Records from a data collection:
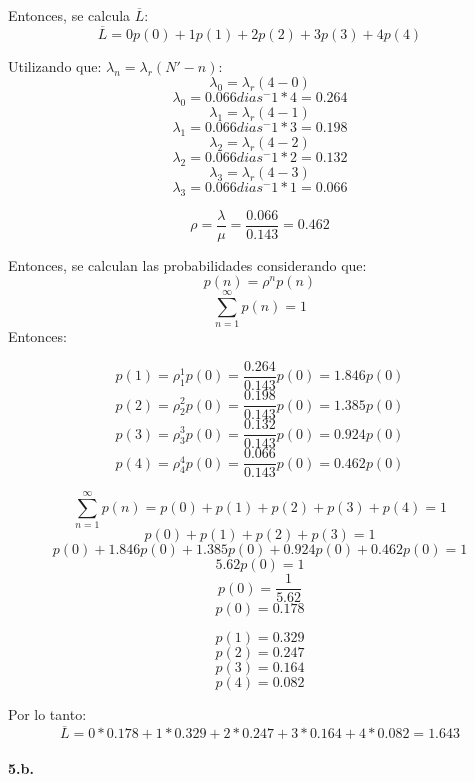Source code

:\documentclass{article}
\begin{document}
  Entonces, se calcula $\overline{L}$:
  $$\overline{L} = 0 p(0) + 1 p(1) + 2 p(2) + 3 p(3) + 4 p(4) $$

  Utilizando que: $\lambda_n = \lambda_r (N' - n)$:
    $$\lambda_0 = \lambda_r (4 - 0)$$
    $$\lambda_0 = 0.066 dias^-1 * 4 = 0.264 $$
    $$\lambda_1 = \lambda_r (4 - 1)$$
    $$\lambda_1 = 0.066 dias^-1 * 3 = 0.198 $$
    $$\lambda_2 = \lambda_r (4 - 2)$$
    $$\lambda_2 = 0.066 dias^-1 * 2 = 0.132 $$
    $$\lambda_3 = \lambda_r (4 - 3)$$
    $$\lambda_3 = 0.066 dias^-1 * 1 = 0.066 $$
    
    $$\rho = \frac{\lambda}{\mu} = \frac{0.066}{0.143}=0.462 $$ 

  Entonces, se calculan las probabilidades considerando que:
      $$ p(n) = \rho^{n} p(n)$$
    $$ \sum _{n=1}^{\infty} {p(n)} = 1$$
  Entonces:

    $$ p(1) = \rho_1^{1} p(0) = \frac{0.264}{0.143} p(0) = 1.846 p(0)$$
    $$ p(2) = \rho_2^{2} p(0) = \frac{0.198}{0.143} p(0) = 1.385 p(0)$$
    $$ p(3) = \rho_3^{3} p(0) = \frac{0.132}{0.143} p(0) = 0.924 p(0)$$
    $$ p(4) = \rho_4^{4} p(0) = \frac{0.066}{0.143} p(0) = 0.462 p(0)$$

    $$ \sum _{n=1}^{\infty} {p(n)} = p(0) + p(1) + p(2) + p(3) + p(4) = 1$$
    $$p(0) + p(1) + p(2) + p(3) = 1$$
    $$p(0) + 1.846 p(0) + 1.385 p(0) + 0.924 p(0) + 0.462 p(0) = 1$$
    $$5.62 p(0) = 1$$
    $$p(0) = \frac{1}{5.62}$$
    $$p(0) = 0.178$$

  $$p(1) = 0.329$$
  $$p(2) = 0.247$$
  $$p(3) = 0.164$$
  $$p(4) = 0.082$$

Por lo tanto:
$$\overline{L} = 0 * 0.178 + 1 * 0.329 + 2 * 0.247 + 3 * 0.164 + 4 * 0.082 = 1.643 $$
  
\paragraph{5.b.}
    
    
\end{document}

> _Aim of the exercise_: Leaving every picture out, output the data exactly as it stands.

> _Response for this exercise_:
Source code

:\documentclass{article}
\begin{document}
  Entonces, se calcula $\overline{L}$:
  $$\overline{L} = 0 p(0) + 1 p(1) + 2 p(2) + 3 p(3) + 4 p(4) $$

  Utilizando que: $\lambda_n = \lambda_r (N' - n)$:
    $$\lambda_0 = \lambda_r (4 - 0)$$
    $$\lambda_0 = 0.066 dias^-1 * 4 = 0.264 $$
    $$\lambda_1 = \lambda_r (4 - 1)$$
    $$\lambda_1 = 0.066 dias^-1 * 3 = 0.198 $$
    $$\lambda_2 = \lambda_r (4 - 2)$$
    $$\lambda_2 = 0.066 dias^-1 * 2 = 0.132 $$
    $$\lambda_3 = \lambda_r (4 - 3)$$
    $$\lambda_3 = 0.066 dias^-1 * 1 = 0.066 $$
    
    $$\rho = \frac{\lambda}{\mu} = \frac{0.066}{0.143}=0.462 $$ 

  Entonces, se calculan las probabilidades considerando que:
      $$ p(n) = \rho^{n} p(n)$$
    $$ \sum _{n=1}^{\infty} {p(n)} = 1$$
  Entonces:

    $$ p(1) = \rho_1^{1} p(0) = \frac{0.264}{0.143} p(0) = 1.846 p(0)$$
    $$ p(2) = \rho_2^{2} p(0) = \frac{0.198}{0.143} p(0) = 1.385 p(0)$$
    $$ p(3) = \rho_3^{3} p(0) = \frac{0.132}{0.143} p(0) = 0.924 p(0)$$
    $$ p(4) = \rho_4^{4} p(0) = \frac{0.066}{0.143} p(0) = 0.462 p(0)$$

    $$ \sum _{n=1}^{\infty} {p(n)} = p(0) + p(1) + p(2) + p(3) + p(4) = 1$$
    $$p(0) + p(1) + p(2) + p(3) = 1$$
    $$p(0) + 1.846 p(0) + 1.385 p(0) + 0.924 p(0) + 0.462 p(0) = 1$$
    $$5.62 p(0) = 1$$
    $$p(0) = \frac{1}{5.62}$$
    $$p(0) = 0.178$$

  $$p(1) = 0.329$$
  $$p(2) = 0.247$$
  $$p(3) = 0.164$$
  $$p(4) = 0.082$$

Por lo tanto:
$$\overline{L} = 0 * 0.178 + 1 * 0.329 + 2 * 0.247 + 3 * 0.164 + 4 * 0.082 = 1.643 $$
  
\paragraph{5.b.}
    
    
\end{document}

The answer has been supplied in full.